Lions were among the animals wounded after Russia bombed the Feldman EcoPark zoo in Ukraine's second-largest city, Kharkiv. Photo / Getty Images
Lions were among the animals wounded after Russia bombed the Feldman EcoPark zoo in Ukraine's second-largest city, Kharkiv. Photo / Getty Images
Lions were wounded and tigers were buried under rubble after Russia bombed a zoo in Ukraine’s second-largest city.
Moscow’s attack on Friday turned animal enclosures into heaps of ash, killing most of the rare birds at the Feldman EcoPark in Kharkiv, according to staff.
Oleksandr Feldman, the founder of thezoo and a Ukrainian parliamentarian, told local media: “The birds have died – if not all of them, then the majority. A shell hit the aviary. All the parrots, pheasants and rare birds that needed warm conditions were in that building.”
A volunteer, a 40-year-old woman, was also admitted to hospital with head injuries.
The tigers were left stranded for hours in half-destroyed buildings as staff waited for a tranquilliser rifle to arrive to rescue them.
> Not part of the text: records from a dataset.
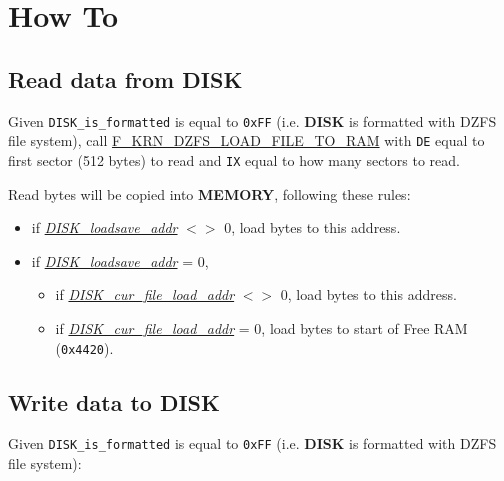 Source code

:\documentclass[a4paper,11pt]{article}
\begin{document}
    \pagebreak
    \section{How To}

    \subsection{Read data from DISK}
    \label{sec:howto_readdata}
    Given \texttt{DISK\_is\_formatted} is equal to \texttt{0xFF} (i.e.
    \textbf{DISK} is formatted with DZFS file system), call
    \hyperref[func:fkrndzfsloadfiletoram]{F\_KRN\_DZFS\_LOAD\_FILE\_TO\_RAM}
    with \texttt{DE} equal to first sector (512 bytes) to read and \texttt{IX}
    equal to how many sectors to read.

    Read bytes will be copied into \textbf{MEMORY}, following these rules:

    \begin{itemize}
        \item if \textit{\hyperref[sec:ram_memmap]{DISK\_loadsave\_addr}} $<>$
        0, load bytes to this address.
        \item if \textit{\hyperref[sec:ram_memmap]{DISK\_loadsave\_addr}} = 0,
        \begin{itemize}
            \item if \textit{\hyperref[sec:ram_memmap]{DISK\_cur\_file\_load\_addr}}
            $<>$ 0, load bytes to this address.
            \item if \textit{\hyperref[sec:ram_memmap]{DISK\_cur\_file\_load\_addr}}
            = 0, load bytes to start of Free RAM (\texttt{0x4420}).
        \end{itemize}
    \end{itemize}

    \subsection{Write data to DISK}
    \label{sec:howto_writedata}
    Given \texttt{DISK\_is\_formatted} is equal to \texttt{0xFF} (i.e.
    \textbf{DISK} is formatted with DZFS file system):
\end{document}
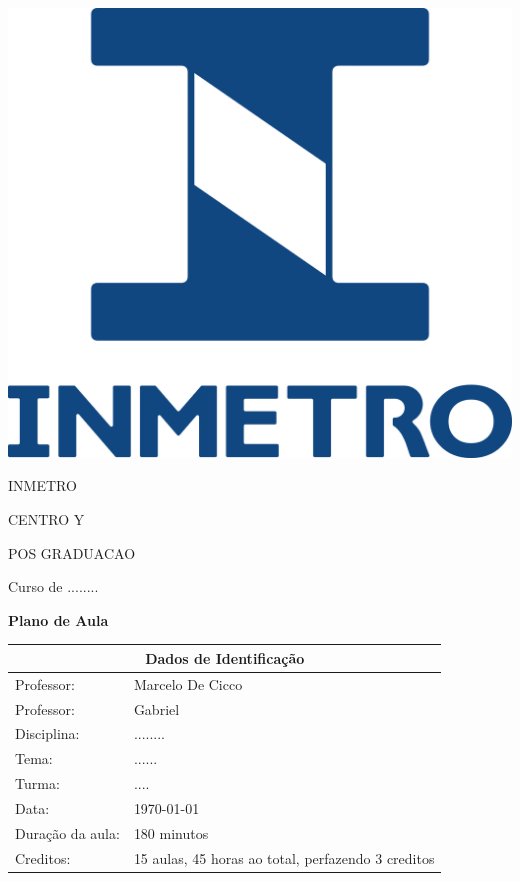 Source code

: \documentclass[oneside,a4paper,12pt]{article}
\newcommand{\universidade}{INMETRO}
\newcommand{\centro}{CENTRO Y}
\newcommand{\departamento}{POS GRADUACAO}
\newcommand{\curso}{........}
\newcommand{\professores}{Marcelo De Cicco}
\newcommand{\professoresg}{Gabriel}
\newcommand{\disciplina}{........}
\newcommand{\tema}{......}
\newcommand{\turma}{....}
\newcommand{\data}{\today}
\newcommand{\tempodeaula}{180 minutos}
\newcommand{\creditos}{15 aulas, 45 horas ao total, perfazendo 3 creditos}
\begin{document}
	\pagestyle{empty}
	
	\begin{center}
		\includegraphics[width=\linewidth/5]{inmetro-logo.png}%
	 	\vspace{2pt} 	
		
		\universidade
		\par
		\centro
		\par
		\departamento
		\par
		Curso de \curso
		\par
		\vspace{12pt}
		\LARGE \textbf{Plano de Aula}
		
	\end{center}
	
	\vspace{12pt}
	
	\begin{tabular}{ |l|p{12cm}| }
		
		\hline
		\multicolumn{2}{|c|}{\textbf{Dados de Identificação}} \\
		\hline
		Professor:         &    \professores           \\
		\hline
		Professor:         &    \professoresg           \\
		\hline
		Disciplina:        &    \disciplina          \\
		\hline
		Tema:              &    \tema                \\
		\hline
		Turma:             &    \turma               \\
		\hline
		Data:              &    \data                \\
		\hline
		Duração da aula:   &    \tempodeaula         \\
		\hline
			Creditos:   &    \creditos         \\
		\hline
		
		
		
		
	\end{tabular}
	\vspace{12pt}
	
\end{document}
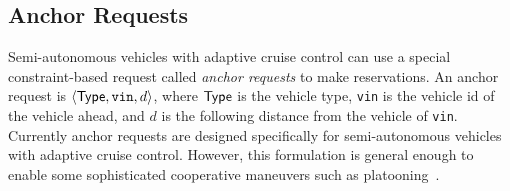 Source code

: 
\subsection{Anchor Requests}
\label{sec:anchor}

Semi-autonomous vehicles with adaptive cruise control can use a special
constraint-based request called \emph{anchor requests} to make
reservations. An anchor request is $\langle {\sf Type}, \texttt{vin},
d \rangle$, where ${\sf Type}$ is the vehicle type, \texttt{vin} is
the vehicle id of the vehicle ahead, and $d$ is the following
distance from the vehicle of \texttt{vin}. 
Currently anchor requests are designed specifically for
semi-autonomous vehicles with adaptive cruise control.  However, this
formulation is general enough to enable some sophisticated cooperative
maneuvers such as platooning~\cite{bib:Sheikholeslam90Longitudinal}.











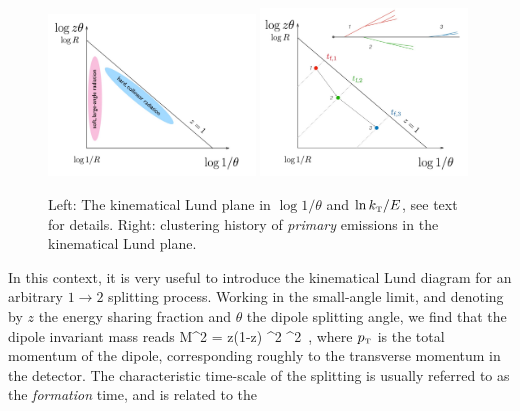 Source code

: \begin{figure}
\centering
\includegraphics[width=0.49\textwidth]{figures/kinematics/LundPlot_Regimes_test3}%
\includegraphics[width=0.49\textwidth]{figures/kinematics/LundPlot_SplittingHistory_test3}%
\caption{Left: The kinematical Lund plane in $\log 1/\theta$ and $\ln k_{\text{\tiny T}}/E$, see text for details. Right: clustering history of {\sl primary} emissions in the kinematical Lund plane.
}
\label{fig:PS0}
\end{figure}
In this context, it is very useful to introduce the kinematical Lund diagram \cite{Andersson:1988gp} for an arbitrary $1\to 2$ splitting process. 
Working in the small-angle limit, and denoting by $z$ the energy sharing fraction and $\theta$ the dipole splitting angle, we find that the dipole invariant mass reads
\beq
\label{eq:DipoleMass}
M^2 = z(1-z) \pT^2 \theta^2 \,,
\eeq
where $p_{\text{\tiny T}}$ is the total momentum of the dipole, corresponding roughly to the transverse momentum in the detector.
The characteristic time-scale of the splitting is usually referred to as the \textsl{formation} time, and is related to the 
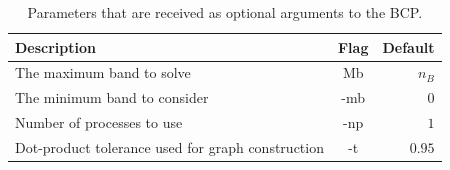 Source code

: \documentclass[a4paper,12pt]{report}
\begin{document}
\begin{appendices}
\begin{table}[H]
    \center
    \caption{Parameters that are received as optional arguments to the BCP.}\label{tab:options}
    \begin{tabular}{lcr}
        \hline
        Description & Flag & Default \\
        \hline
        The maximum band to solve  & Mb & $n_B$\\
        The minimum band to consider & -mb & $0$\\
        Number of processes to use & -np & $1$\\
        Dot-product tolerance used for graph construction & -t & $0.95$\\

        \hline
    \end{tabular}
\end{table}













\end{appendices}
\end{document}
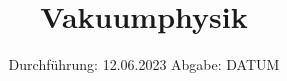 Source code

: 

\subject{V70}
\title{Vakuumphysik}
\date{%
  Durchführung: 12.06.2023
  \hspace{3em}
  Abgabe: DATUM
}



\maketitle
\thispagestyle{empty}
\tableofcontents
\newpage






\printbibliography{}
Ivan Dostov, the head of the zoo’s veterinary department, said vets were examining the “traumatised” tigers and lions, but they would probably recover. “It seems to me that their lives are not in danger,” he told local media.
Workers clear debris in destroyed aviaries after Feldman Ecopark was hit by a Russian airstrike. Photo / Getty Images
“Is there any logic to this war anymore? When places like an eco-park are being hit, I see no logic at all. If anyone tries to claim there are safe places in Ukraine, name them for me,” Dostov said.
Footage shows the aftermath of the guided bomb strike that left the zoo grounds pockmarked with craters, while buildings, enclosures and cages have been shredded into sooty debris.
Lions, which had to be moved, were seen lying in the snow-covered enclosures outside despite the freezing temperatures.
Located 20km from the front line, the Feldman EcoPark, which houses pelicans, leopards, zebras, lynxes and camels among others, has been hit repeatedly by Russia since war broke out.
Before the full-scale invasion, it was one of the most popular tourist attractions in Kharkiv for visitors from Russia and Ukraine alike, holding at least 6000 animals of 300 species. As Russian troops advanced, the park became caught in the crossfire and was partially destroyed, leading to the evacuation of most of the animals.
Some animals were returned in November 2022 and the zoo partly reopened in the summer of 2023 before being declared fully operational a few months later.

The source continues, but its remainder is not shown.